FirstEnergy companies also are defending four separate complaint cases before the PUCO relating to the August 14, 2003 power outages. Two of those cases were originally filed in Ohio State courts but were subsequently dismissed for lack of subject matter jurisdiction and further appeals were unsuccessful. In these cases the individual complainants—three in one case and four in the other—sought to represent others as part of a class action. The PUCO dismissed the class allegations, stating that its rules of practice do not provide for class action complaints. Two other pending PUCO complaint cases were filed by various insurance carriers either in their own name as subrogees or in the name of their insured. In each of these cases, the carrier seeks reimbursement from various FirstEnergy companies (and, in one case, from PJM, MISO and American Electric Power Company, Inc., as well) for claims paid to insureds for damages allegedly arising as a result of the loss of power on August 14, 2003. A fifth case in which a carrier sought reimbursement for claims paid to insureds was voluntarily dismissed by the claimant in April 2007. A sixth case involving the claim of a non-customer seeking reimbursement for losses incurred when its store was burglarized on August 14, 2003 was dismissed. The four cases were consolidated for hearing by the PUCO in an order dated March 7, 2006. In that order the PUCO also limited the litigation to service-related claims by customers of the Ohio operating companies; dismissed FirstEnergy as a defendant; and ruled that the U.S.-Canada Power System Outage Task Force Report was not admissible into evidence. In response to a motion for rehearing filed by one of the claimants, the PUCO ruled on April 26, 2006 that the insurance company claimants, as insurers, may prosecute their claims in their name so long as they also identify the underlying insured entities and the Ohio utilities that provide their service. The PUCO denied all other motions for rehearing. The plaintiffs in each case have since filed amended complaints and the named FirstEnergy companies have answered and also have filed a motion to dismiss each action. On September 27, 2006, the PUCO dismissed certain parties and claims and otherwise ordered the complaints to go forward to hearing. The cases have been set for hearing on January 8, 2008.

113



On October 10, 2006, various insurance carriers refiled a complaint in Cuyahoga County Common Pleas Court seeking reimbursement for claims paid to numerous insureds who allegedly suffered losses as a result of the August 14, 2003 outages. All of the insureds appear to be non-customers. The plaintiff insurance companies are the same claimants in one of the pending PUCO cases. FirstEnergy, the Ohio Companies and Penn were served on October 27, 2006. On January 18, 2007, the Court granted the Companies’ motion to dismiss the case. It is unknown whether or not the matter will be further appealed. No estimate of potential liability is available for any of these cases.

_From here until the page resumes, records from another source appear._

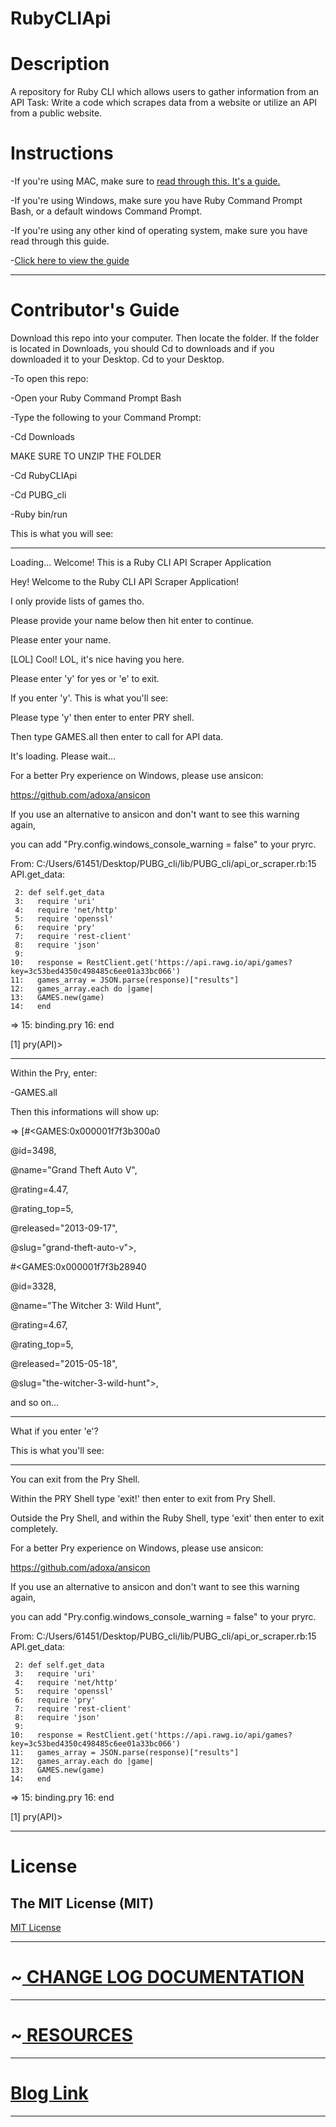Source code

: # RubyCLIApi
<h1>Description</h1>

A repository for Ruby CLI which allows users to gather information from an API
Task:
Write a code which scrapes data from a website or utilize an API from a public website.
<h1>Instructions</h1>

-If you're using MAC, make sure to <a href = "https://abi-travers.medium.com/how-to-run-a-ruby-file-in-terminal-on-a-mac-f044853b1f72"> read through this. It's a guide.</a>

-If you're using Windows, make sure you have Ruby Command Prompt Bash, or a default windows Command Prompt.

-If you're using any other kind of operating system, make sure you have read through this guide.

-<a href="https://www.ruby-lang.org/en/documentation/installation/">Click here to view the guide</a>

---------------------------------------
<h1>Contributor's Guide</h1>
Download this repo into your computer. Then locate the folder. If the folder is located in Downloads, 
you should Cd to downloads and if you downloaded it to your Desktop. Cd to your Desktop.

-To open this repo:

-Open your Ruby Command Prompt Bash

-Type the following to your Command Prompt:

-Cd Downloads

MAKE SURE TO UNZIP THE FOLDER

-Cd RubyCLIApi

-Cd PUBG_cli

-Ruby bin/run

This is what you will see:

-------------------------------------
Loading...
Welcome!
This is a Ruby CLI API Scraper Application

Hey! Welcome to the Ruby CLI API Scraper Application!

I only provide lists of games tho.

Please provide your name below then hit enter to continue.

Please enter your name.

[LOL]
Cool! LOL, it's nice having you here.

Please enter 'y' for yes or 'e' to exit.

If you enter 'y'. This is what you'll see:

Please type 'y' then enter to enter PRY shell.

Then type GAMES.all then enter to call for API data.

It's loading. Please wait...

For a better Pry experience on Windows, please use ansicon:

  https://github.com/adoxa/ansicon
  
If you use an alternative to ansicon and don't want to see this warning again,

you can add "Pry.config.windows_console_warning = false" to your pryrc.

From: C:/Users/61451/Desktop/PUBG_cli/lib/PUBG_cli/api_or_scraper.rb:15 API.get_data:

     2: def self.get_data
     3:   require 'uri'
     4:   require 'net/http'
     5:   require 'openssl'
     6:   require 'pry'
     7:   require 'rest-client'
     8:   require 'json'
     9:
    10:   response = RestClient.get('https://api.rawg.io/api/games?key=3c53bed4350c498485c6ee01a33bc066')
    11:   games_array = JSON.parse(response)["results"]
    12:   games_array.each do |game|
    13:   GAMES.new(game)
    14:   end
 => 15:   binding.pry
    16:   end

[1] pry(API)>

--------------------------

Within the Pry, enter:

-GAMES.all

Then this informations will show up:

=> [#<GAMES:0x000001f7f3b300a0

  @id=3498,
  
  @name="Grand Theft Auto V",
  
  @rating=4.47,
  
  @rating_top=5,
  
  @released="2013-09-17",
  
  @slug="grand-theft-auto-v">,
  
 #<GAMES:0x000001f7f3b28940
 
  @id=3328,
  
  @name="The Witcher 3: Wild Hunt",
  
  @rating=4.67,
  
  @rating_top=5,
  
  @released="2015-05-18",
  
  @slug="the-witcher-3-wild-hunt">,
  
  and so on...

-------------------------------------
What if you enter 'e'?

This is what you'll see:

------------------------------------

You can exit from the Pry Shell.

Within the PRY Shell type 'exit!' then enter to exit from Pry Shell.

Outside the Pry Shell, and within the Ruby Shell, type 'exit' then enter to exit completely.


For a better Pry experience on Windows, please use ansicon:

  https://github.com/adoxa/ansicon
  
If you use an alternative to ansicon and don't want to see this warning again,

you can add "Pry.config.windows_console_warning = false" to your pryrc.

From: C:/Users/61451/Desktop/PUBG_cli/lib/PUBG_cli/api_or_scraper.rb:15 API.get_data:

     2: def self.get_data
     3:   require 'uri'
     4:   require 'net/http'
     5:   require 'openssl'
     6:   require 'pry'
     7:   require 'rest-client'
     8:   require 'json'
     9:
    10:   response = RestClient.get('https://api.rawg.io/api/games?key=3c53bed4350c498485c6ee01a33bc066')
    11:   games_array = JSON.parse(response)["results"]
    12:   games_array.each do |game|
    13:   GAMES.new(game)
    14:   end
 => 15:   binding.pry
    16:   end

[1] pry(API)>

-------------------------------------
<h1>License</h1>
<h2>The MIT License (MIT)</h2>
<a href="https://github.com/scorpiofishingicecoffee/RubyCLIApi/pull/1/commits/92a4230a51f9a95a882a897eabdb03cbc7ba7d02#diff-c693279643b8cd5d248172d9c22cb7cf4ed163a3c98c8a3f69c2717edd3eacb7"> MIT License</a>

-----------------------------------

<h1>~<a href="https://medium.com/@seriouslydudelma/changelog-a1c25ef7d369"> CHANGE LOG DOCUMENTATION </a></h1>

-----------------------------------

<h1>~<a href="https://medium.com/@seriouslydudelma/resources-5ea35ead1246"> RESOURCES </a></h1>

------------------------------------
<h1><a href="https://medium.com/@seriouslydudelma/ruby-proj-a443789c50bf"> Blog Link</a></h1>

------------------------------------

FirstEnergy was also named, along with several other entities, in a complaint in New Jersey State Court. The allegations against FirstEnergy were based, in part, on an alleged failure to protect the citizens of Jersey City from an electrical power outage. None of FirstEnergy’s subsidiaries serve customers in Jersey City. A responsive pleading has been filed. On April 28, 2006, the Court granted FirstEnergy's motion to dismiss. The plaintiff has not appealed.

FirstEnergy is vigorously defending these actions, but cannot predict the outcome of any of these proceedings or whether any further regulatory proceedings or legal actions may be initiated against the Companies. Although FirstEnergy is unable to predict the impact of these proceedings, if FirstEnergy or the Companies were ultimately determined to have legal liability in connection with these proceedings, it could have a material adverse effect on FirstEnergy's or the Companies' financial condition, results of operations and cash flows.

Other Legal Matters

On August 22, 2005, a class action complaint was filed against OE in Jefferson County, Ohio Common Pleas Court, seeking compensatory and punitive damages to be determined at trial based on claims of negligence and eight other tort counts alleging damages from W.H. Sammis Plant air emissions. The two named plaintiffs are also seeking injunctive relief to eliminate harmful emissions and repair property damage and the institution of a medical monitoring program for class members. On April 5, 2007, the Court rejected the plaintiffs’ request to certify this case as a class action and, accordingly, did not appoint the plaintiffs as class representatives or their counsel as class counsel. The Court has scheduled oral argument for June 25, 2007 to hear the plaintiffs' request for reconsideration of its order denying class certification and request to amend their complaint.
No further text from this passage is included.